- Task
Select from the data all lines with the word "scale".

- Data for this exercise
- Opening Delimiter -

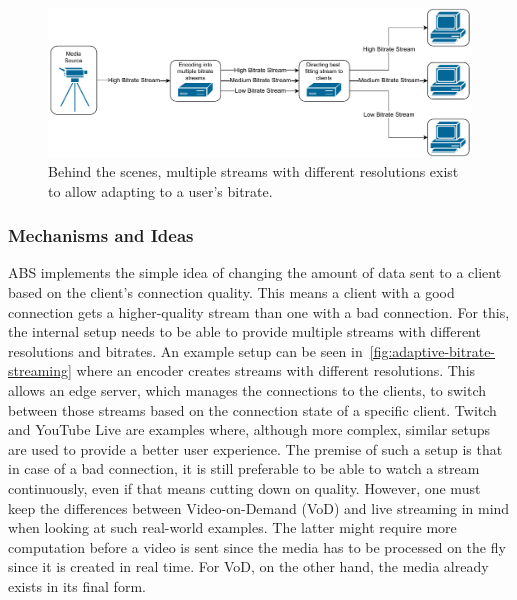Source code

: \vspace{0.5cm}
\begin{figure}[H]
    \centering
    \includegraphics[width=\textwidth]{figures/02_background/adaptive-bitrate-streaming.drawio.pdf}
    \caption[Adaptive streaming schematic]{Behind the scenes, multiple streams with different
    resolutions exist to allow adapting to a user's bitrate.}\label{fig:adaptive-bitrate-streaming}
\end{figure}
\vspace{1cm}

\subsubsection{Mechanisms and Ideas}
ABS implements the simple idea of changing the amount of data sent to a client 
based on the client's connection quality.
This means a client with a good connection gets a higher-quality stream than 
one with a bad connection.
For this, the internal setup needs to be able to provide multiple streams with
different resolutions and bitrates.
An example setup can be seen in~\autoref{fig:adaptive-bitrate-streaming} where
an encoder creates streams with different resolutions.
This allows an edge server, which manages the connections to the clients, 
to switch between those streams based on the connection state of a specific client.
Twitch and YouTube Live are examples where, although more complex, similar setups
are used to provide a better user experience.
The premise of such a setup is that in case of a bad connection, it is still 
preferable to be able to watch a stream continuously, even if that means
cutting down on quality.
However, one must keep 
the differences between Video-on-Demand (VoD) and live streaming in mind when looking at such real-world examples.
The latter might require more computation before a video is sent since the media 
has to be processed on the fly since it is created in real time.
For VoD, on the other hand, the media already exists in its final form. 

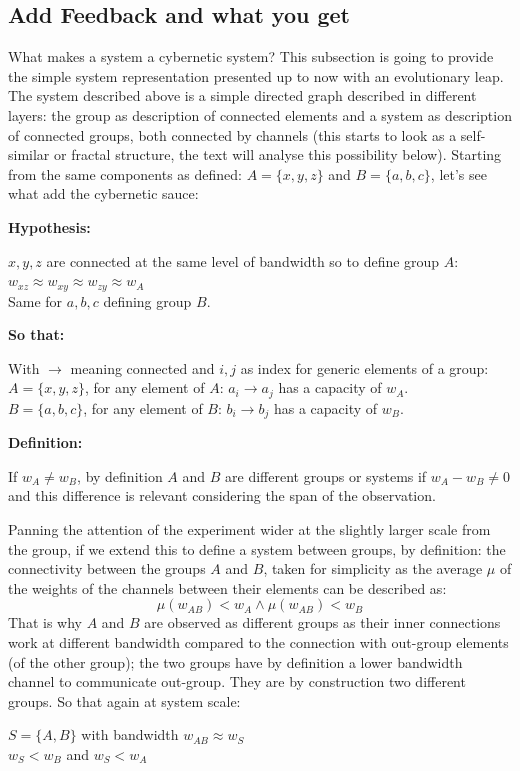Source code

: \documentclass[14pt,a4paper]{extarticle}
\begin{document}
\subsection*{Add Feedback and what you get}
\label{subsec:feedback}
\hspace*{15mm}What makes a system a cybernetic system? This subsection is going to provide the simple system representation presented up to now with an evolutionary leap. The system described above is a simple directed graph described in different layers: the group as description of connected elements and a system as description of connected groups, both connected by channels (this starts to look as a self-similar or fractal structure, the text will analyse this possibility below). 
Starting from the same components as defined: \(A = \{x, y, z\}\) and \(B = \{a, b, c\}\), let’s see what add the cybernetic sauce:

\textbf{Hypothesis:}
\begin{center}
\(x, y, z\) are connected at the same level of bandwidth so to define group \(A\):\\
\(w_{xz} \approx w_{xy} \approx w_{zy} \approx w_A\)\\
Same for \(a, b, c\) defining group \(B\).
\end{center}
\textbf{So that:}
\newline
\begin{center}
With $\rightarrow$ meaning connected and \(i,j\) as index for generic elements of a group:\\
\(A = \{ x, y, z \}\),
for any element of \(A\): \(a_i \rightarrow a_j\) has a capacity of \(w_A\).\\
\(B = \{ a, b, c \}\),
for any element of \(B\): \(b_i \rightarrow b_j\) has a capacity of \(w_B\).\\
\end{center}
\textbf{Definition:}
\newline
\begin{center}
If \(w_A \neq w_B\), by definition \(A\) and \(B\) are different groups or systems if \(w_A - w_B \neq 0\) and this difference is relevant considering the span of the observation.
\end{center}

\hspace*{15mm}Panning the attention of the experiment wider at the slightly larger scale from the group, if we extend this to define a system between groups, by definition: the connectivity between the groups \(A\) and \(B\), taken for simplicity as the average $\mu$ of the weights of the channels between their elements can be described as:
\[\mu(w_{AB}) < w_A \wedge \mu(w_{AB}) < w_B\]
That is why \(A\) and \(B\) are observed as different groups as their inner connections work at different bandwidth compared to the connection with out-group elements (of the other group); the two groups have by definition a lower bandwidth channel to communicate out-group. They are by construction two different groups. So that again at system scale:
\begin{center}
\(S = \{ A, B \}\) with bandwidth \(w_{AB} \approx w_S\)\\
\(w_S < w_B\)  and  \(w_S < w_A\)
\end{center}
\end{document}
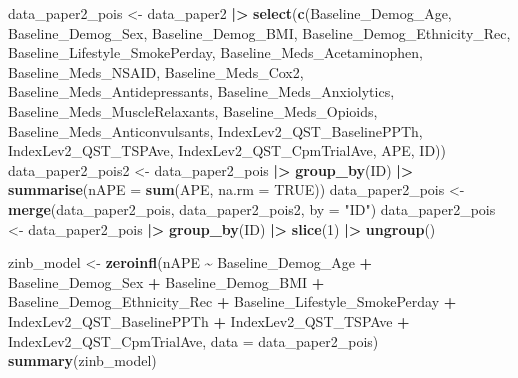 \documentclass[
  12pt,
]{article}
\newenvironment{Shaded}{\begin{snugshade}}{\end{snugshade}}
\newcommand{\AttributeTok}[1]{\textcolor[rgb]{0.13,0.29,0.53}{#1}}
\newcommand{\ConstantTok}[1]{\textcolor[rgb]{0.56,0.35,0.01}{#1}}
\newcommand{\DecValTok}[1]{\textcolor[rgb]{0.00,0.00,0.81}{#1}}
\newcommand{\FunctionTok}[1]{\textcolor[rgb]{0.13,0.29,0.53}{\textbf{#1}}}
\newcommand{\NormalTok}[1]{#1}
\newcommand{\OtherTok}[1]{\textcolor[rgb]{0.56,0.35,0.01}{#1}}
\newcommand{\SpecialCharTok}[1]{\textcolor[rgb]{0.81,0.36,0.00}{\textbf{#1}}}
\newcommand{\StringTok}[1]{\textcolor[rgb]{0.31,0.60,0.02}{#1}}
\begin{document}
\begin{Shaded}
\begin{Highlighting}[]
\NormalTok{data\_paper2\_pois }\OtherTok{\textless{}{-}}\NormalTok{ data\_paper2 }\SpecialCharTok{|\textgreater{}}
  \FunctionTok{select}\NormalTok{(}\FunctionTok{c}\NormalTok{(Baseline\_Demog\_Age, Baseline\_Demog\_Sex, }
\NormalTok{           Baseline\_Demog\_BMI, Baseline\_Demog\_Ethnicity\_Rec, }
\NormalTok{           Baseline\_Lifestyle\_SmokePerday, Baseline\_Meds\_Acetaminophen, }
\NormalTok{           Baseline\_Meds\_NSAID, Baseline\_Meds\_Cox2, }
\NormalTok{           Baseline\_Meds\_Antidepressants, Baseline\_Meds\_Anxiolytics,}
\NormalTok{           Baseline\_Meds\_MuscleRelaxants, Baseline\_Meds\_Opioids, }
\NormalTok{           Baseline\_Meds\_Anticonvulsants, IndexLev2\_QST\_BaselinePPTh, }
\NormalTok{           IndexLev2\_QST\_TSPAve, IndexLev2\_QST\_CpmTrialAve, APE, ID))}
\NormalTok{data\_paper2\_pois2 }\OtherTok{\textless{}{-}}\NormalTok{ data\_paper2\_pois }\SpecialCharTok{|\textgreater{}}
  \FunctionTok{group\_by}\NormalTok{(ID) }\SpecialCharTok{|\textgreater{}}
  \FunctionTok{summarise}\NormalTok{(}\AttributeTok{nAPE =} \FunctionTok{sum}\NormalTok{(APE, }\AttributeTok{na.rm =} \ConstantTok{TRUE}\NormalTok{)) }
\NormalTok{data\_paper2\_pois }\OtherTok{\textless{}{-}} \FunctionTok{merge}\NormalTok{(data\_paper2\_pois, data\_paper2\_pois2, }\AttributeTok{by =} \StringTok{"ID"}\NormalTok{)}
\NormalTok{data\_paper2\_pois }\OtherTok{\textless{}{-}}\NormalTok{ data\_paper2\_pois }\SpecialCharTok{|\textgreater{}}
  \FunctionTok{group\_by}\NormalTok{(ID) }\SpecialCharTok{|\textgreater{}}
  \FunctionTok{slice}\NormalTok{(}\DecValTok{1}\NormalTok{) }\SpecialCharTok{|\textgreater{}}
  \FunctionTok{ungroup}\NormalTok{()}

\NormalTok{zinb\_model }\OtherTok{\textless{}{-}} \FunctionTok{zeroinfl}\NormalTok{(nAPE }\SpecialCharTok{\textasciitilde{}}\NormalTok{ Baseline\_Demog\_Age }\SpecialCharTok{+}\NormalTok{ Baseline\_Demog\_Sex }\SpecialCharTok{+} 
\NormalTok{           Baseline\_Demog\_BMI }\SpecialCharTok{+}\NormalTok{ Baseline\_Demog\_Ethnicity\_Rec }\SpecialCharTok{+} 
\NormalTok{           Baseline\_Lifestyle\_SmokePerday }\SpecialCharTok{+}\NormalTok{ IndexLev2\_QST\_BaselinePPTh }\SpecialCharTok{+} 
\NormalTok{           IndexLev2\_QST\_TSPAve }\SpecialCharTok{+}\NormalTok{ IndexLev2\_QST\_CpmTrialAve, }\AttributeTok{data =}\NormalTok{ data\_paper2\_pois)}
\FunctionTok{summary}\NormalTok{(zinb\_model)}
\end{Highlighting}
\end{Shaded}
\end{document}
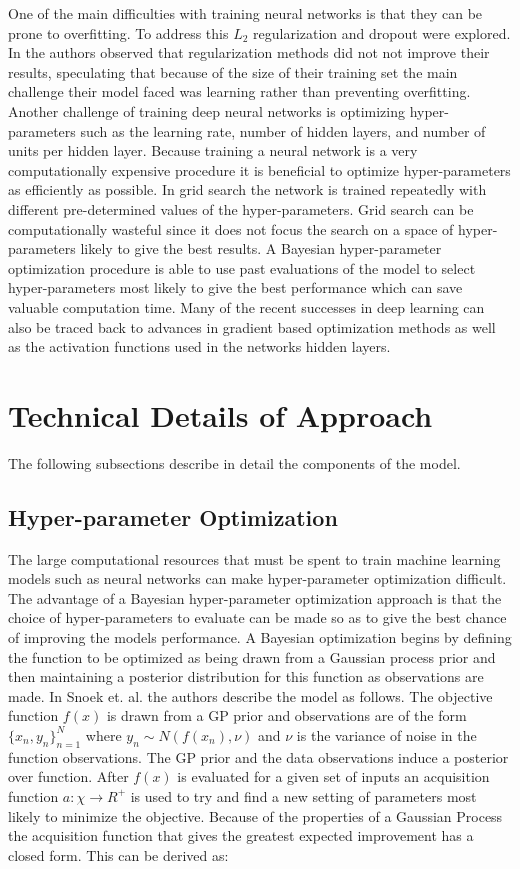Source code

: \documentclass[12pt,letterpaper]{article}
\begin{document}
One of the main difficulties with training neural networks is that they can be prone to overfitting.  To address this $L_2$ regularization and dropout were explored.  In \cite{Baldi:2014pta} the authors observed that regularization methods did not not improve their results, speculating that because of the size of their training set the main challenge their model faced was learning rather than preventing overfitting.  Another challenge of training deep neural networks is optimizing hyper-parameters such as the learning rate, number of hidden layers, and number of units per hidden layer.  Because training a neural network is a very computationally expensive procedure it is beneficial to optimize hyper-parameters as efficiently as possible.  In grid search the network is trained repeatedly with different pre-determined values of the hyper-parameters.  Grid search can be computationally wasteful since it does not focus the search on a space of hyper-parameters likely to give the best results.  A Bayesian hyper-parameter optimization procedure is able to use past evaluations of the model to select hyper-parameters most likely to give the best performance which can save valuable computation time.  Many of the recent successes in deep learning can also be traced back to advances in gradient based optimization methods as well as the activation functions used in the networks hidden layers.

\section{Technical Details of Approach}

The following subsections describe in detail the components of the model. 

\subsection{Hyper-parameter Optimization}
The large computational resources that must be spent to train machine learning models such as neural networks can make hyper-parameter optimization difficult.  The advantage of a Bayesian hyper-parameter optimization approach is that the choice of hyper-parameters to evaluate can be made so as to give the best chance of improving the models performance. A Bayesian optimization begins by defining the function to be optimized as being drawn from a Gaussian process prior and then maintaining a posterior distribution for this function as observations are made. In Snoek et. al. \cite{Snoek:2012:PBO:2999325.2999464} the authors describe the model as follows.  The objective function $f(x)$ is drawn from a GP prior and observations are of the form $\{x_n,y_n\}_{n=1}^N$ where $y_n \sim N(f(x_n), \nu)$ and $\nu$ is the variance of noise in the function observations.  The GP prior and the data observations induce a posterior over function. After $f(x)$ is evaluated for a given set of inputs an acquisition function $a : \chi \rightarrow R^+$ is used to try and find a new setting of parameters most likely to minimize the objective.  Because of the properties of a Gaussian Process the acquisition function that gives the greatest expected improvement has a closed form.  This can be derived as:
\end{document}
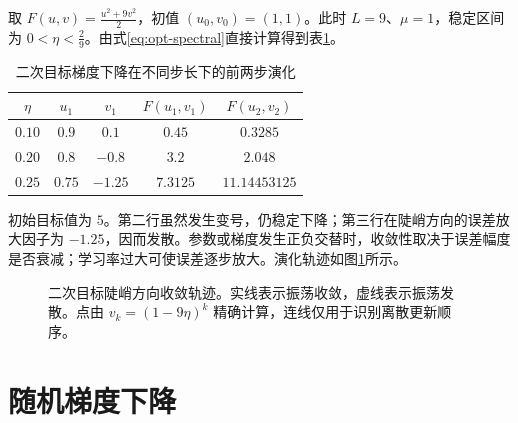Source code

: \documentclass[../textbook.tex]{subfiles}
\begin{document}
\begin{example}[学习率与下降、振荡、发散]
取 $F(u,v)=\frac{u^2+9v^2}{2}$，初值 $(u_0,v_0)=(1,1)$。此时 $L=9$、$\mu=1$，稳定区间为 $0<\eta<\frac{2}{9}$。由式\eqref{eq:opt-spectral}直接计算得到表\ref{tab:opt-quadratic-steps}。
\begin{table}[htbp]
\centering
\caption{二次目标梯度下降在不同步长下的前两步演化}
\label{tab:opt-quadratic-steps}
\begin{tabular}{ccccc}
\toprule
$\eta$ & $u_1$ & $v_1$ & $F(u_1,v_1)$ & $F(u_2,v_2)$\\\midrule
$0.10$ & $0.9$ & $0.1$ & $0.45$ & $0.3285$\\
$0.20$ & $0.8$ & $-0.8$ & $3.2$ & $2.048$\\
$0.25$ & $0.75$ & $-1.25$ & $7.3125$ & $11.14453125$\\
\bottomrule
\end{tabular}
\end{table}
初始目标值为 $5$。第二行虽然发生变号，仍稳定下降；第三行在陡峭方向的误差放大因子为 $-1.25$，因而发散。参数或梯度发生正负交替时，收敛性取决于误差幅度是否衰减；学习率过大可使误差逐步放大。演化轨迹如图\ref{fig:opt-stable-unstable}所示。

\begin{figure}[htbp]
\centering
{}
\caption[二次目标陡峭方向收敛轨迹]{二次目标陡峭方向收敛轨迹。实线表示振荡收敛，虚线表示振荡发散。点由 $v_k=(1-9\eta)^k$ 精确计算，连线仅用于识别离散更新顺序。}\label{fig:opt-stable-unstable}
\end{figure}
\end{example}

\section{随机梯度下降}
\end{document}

- Closing Delimiter -

- Completed exercise
\hspace*{15mm}Panning the attention of the experiment wider at the slightly larger scale from the group, if we extend this to define a system between groups, by definition: the connectivity between the groups \(A\) and \(B\), taken for simplicity as the average $\mu$ of the weights of the channels between their elements can be described as:
That is why \(A\) and \(B\) are observed as different groups as their inner connections work at different bandwidth compared to the connection with out-group elements (of the other group); the two groups have by definition a lower bandwidth channel to communicate out-group. They are by construction two different groups. So that again at system scale:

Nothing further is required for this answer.